2018 play by Martin McDonagh

A Very Very Very Dark Matter is a 2018 play by Martin McDonagh.

== Production history ==
The play made its world premiere the Bridge Theatre in London from 19 October 2018 (previews from 12 October) to 6 January 2019. The production starred:

- Jim Broadbent as Hans Christian Andersen
- Johnetta Eula’Mae Ackles as Marjory
- Phil Daniels as Charles Dickens
- Elizabeth Berrington as Catherine Dickens
- Lee Knight as Edvard
- Ryan Pope as Dirk
- Tom Waits as Narrator
- Paul Bradley as Press Man
- Graeme Hawley as Barry
- Kundai Kanyama as Ogechi
- Jamie McKie, Alice Selwyn, Anthony Taylor as Crowd
- Alistair Benson, Noah Brignull, James Roberts as Charles Jr
- Audrey Hayhurst, Amelia Walter, Annabelle Westenholz-Smith as Kate / Ingrid
- Regan Garcia, Leo Hart, Austin Taylor as Walter

It was directed by Matthew Dunster, designed by Anna Fleischle with lighting by Phillip Gladwell, sound by George Dennis and video by Finn Ross.

== Reception ==

The play received mixed reviews from critics. Writing for Variety, Matt Trueman wrote "McDonagh’s play feels like set pieces and comic sketches taped together. Very, very, very dark?

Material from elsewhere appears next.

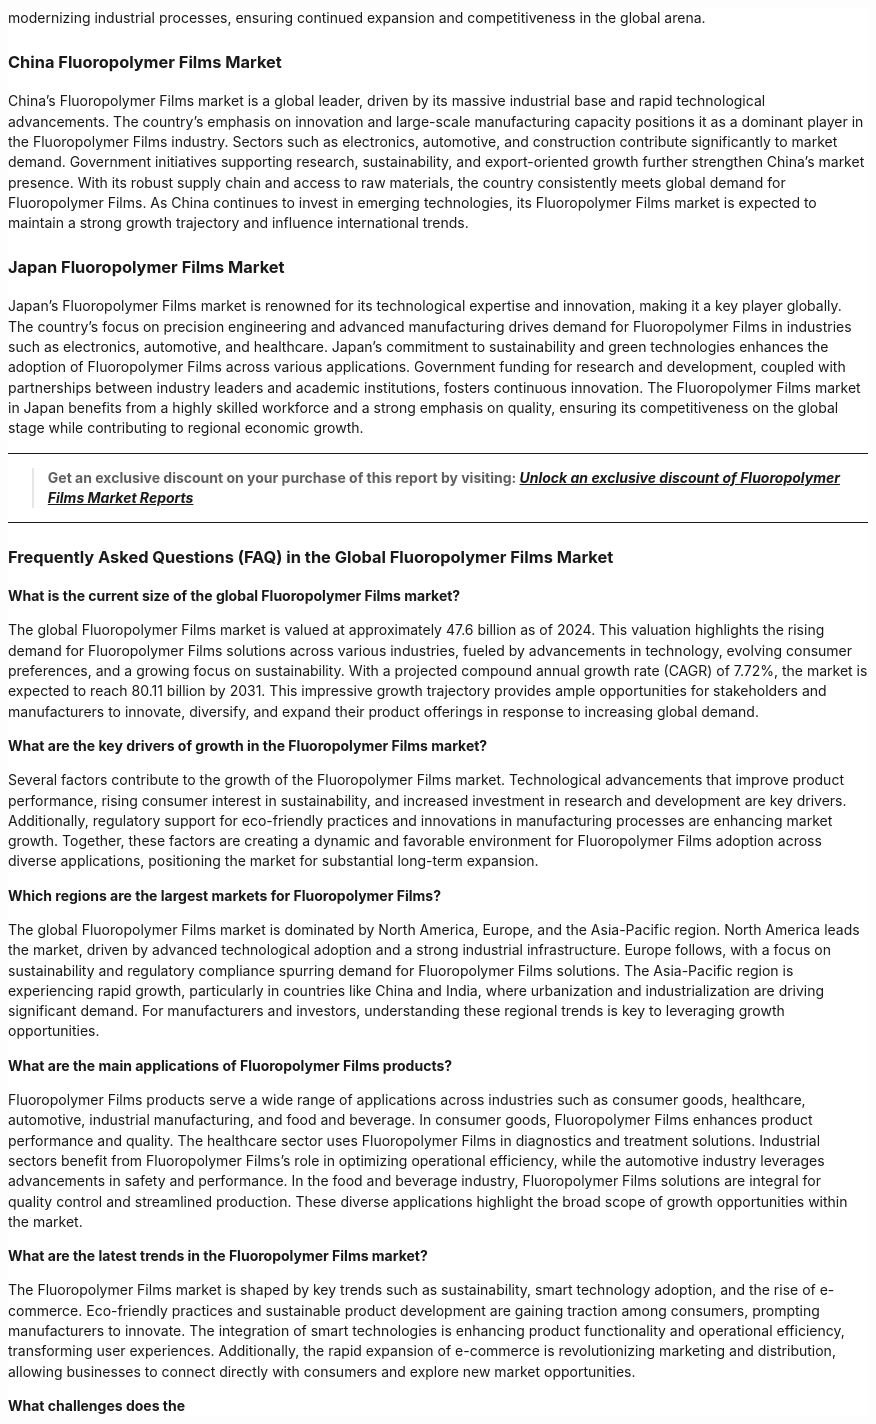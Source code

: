modernizing industrial processes, ensuring continued expansion and competitiveness in the global arena.</p><h3>China Fluoropolymer Films Market</h3><p>China&rsquo;s Fluoropolymer Films market is a global leader, driven by its massive industrial base and rapid technological advancements. The country&rsquo;s emphasis on innovation and large-scale manufacturing capacity positions it as a dominant player in the Fluoropolymer Films industry. Sectors such as electronics, automotive, and construction contribute significantly to market demand. Government initiatives supporting research, sustainability, and export-oriented growth further strengthen China&rsquo;s market presence. With its robust supply chain and access to raw materials, the country consistently meets global demand for Fluoropolymer Films. As China continues to invest in emerging technologies, its Fluoropolymer Films market is expected to maintain a strong growth trajectory and influence international trends.</p><h3>Japan Fluoropolymer Films Market</h3><p>Japan&rsquo;s Fluoropolymer Films market is renowned for its technological expertise and innovation, making it a key player globally. The country&rsquo;s focus on precision engineering and advanced manufacturing drives demand for Fluoropolymer Films in industries such as electronics, automotive, and healthcare. Japan&rsquo;s commitment to sustainability and green technologies enhances the adoption of Fluoropolymer Films across various applications. Government funding for research and development, coupled with partnerships between industry leaders and academic institutions, fosters continuous innovation. The Fluoropolymer Films market in Japan benefits from a highly skilled workforce and a strong emphasis on quality, ensuring its competitiveness on the global stage while contributing to regional economic growth.</p><hr /><blockquote><p><strong>Get an exclusive discount on your purchase of this report by visiting: <em><a href="://marketresearchpulse.com/ask-for-discount/41682?utm_source=Github&amp;utm_medium=0111">Unlock an exclusive discount of Fluoropolymer Films Market Reports</a></em>&nbsp;</strong></p></blockquote><hr /><h3>Frequently Asked Questions (FAQ) in the Global Fluoropolymer Films Market</h3><p><strong>What is the current size of the global Fluoropolymer Films market?</strong></p><p>The global Fluoropolymer Films market is valued at approximately 47.6 billion as of 2024. This valuation highlights the rising demand for Fluoropolymer Films solutions across various industries, fueled by advancements in technology, evolving consumer preferences, and a growing focus on sustainability. With a projected compound annual growth rate (CAGR) of 7.72%, the market is expected to reach 80.11 billion by 2031. This impressive growth trajectory provides ample opportunities for stakeholders and manufacturers to innovate, diversify, and expand their product offerings in response to increasing global demand.</p><p><strong>What are the key drivers of growth in the Fluoropolymer Films market?</strong></p><p>Several factors contribute to the growth of the Fluoropolymer Films market. Technological advancements that improve product performance, rising consumer interest in sustainability, and increased investment in research and development are key drivers. Additionally, regulatory support for eco-friendly practices and innovations in manufacturing processes are enhancing market growth. Together, these factors are creating a dynamic and favorable environment for Fluoropolymer Films adoption across diverse applications, positioning the market for substantial long-term expansion.</p><p><strong>Which regions are the largest markets for Fluoropolymer Films?</strong></p><p>The global Fluoropolymer Films market is dominated by North America, Europe, and the Asia-Pacific region. North America leads the market, driven by advanced technological adoption and a strong industrial infrastructure. Europe follows, with a focus on sustainability and regulatory compliance spurring demand for Fluoropolymer Films solutions. The Asia-Pacific region is experiencing rapid growth, particularly in countries like China and India, where urbanization and industrialization are driving significant demand. For manufacturers and investors, understanding these regional trends is key to leveraging growth opportunities.</p><p><strong>What are the main applications of Fluoropolymer Films products?</strong></p><p>Fluoropolymer Films products serve a wide range of applications across industries such as consumer goods, healthcare, automotive, industrial manufacturing, and food and beverage. In consumer goods, Fluoropolymer Films enhances product performance and quality. The healthcare sector uses Fluoropolymer Films in diagnostics and treatment solutions. Industrial sectors benefit from Fluoropolymer Films&rsquo;s role in optimizing operational efficiency, while the automotive industry leverages advancements in safety and performance. In the food and beverage industry, Fluoropolymer Films solutions are integral for quality control and streamlined production. These diverse applications highlight the broad scope of growth opportunities within the market.</p><p><strong>What are the latest trends in the Fluoropolymer Films market?</strong></p><p>The Fluoropolymer Films market is shaped by key trends such as sustainability, smart technology adoption, and the rise of e-commerce. Eco-friendly practices and sustainable product development are gaining traction among consumers, prompting manufacturers to innovate. The integration of smart technologies is enhancing product functionality and operational efficiency, transforming user experiences. Additionally, the rapid expansion of e-commerce is revolutionizing marketing and distribution, allowing businesses to connect directly with consumers and explore new market opportunities.</p><p><strong>What challenges does the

Maybe — but lacking in matter." In her review for The Hollywood Reporter, Leslie Felperin wrote "this satirical slap at long-dead literary figures feels oddly toothless in the end, no more germane than a weak Saturday Night Live skit." Henry Hitchings awarded the play 2 stars in his review for The Standard, sharing that "despite a handful of smart jokes, this strenuously dark matter proves unsatisfying — and too obviously eager to test the boundaries of what audiences find offensive." Andrzej Lukowski of Time Out opined "‘A Very Very Very Dark Matter’ is a car crash in many respects, but the actual production has a sort of malevolent brio that lingers long after you’ve given up trying to figure out what McDonagh was on when he wrote it." Michael Billington of The Guardian was more positive in his review, awarding it 4 stars and sharing "For me, it confirms that McDonagh is a genuine original with a talent to disturb." In another 4-star review for the BBC, Will Gompertz wrote that it "is not as creepy or harrowing as McDonagh's earlier play The Pillowman, which you could argue is a companion piece. But it does make you think."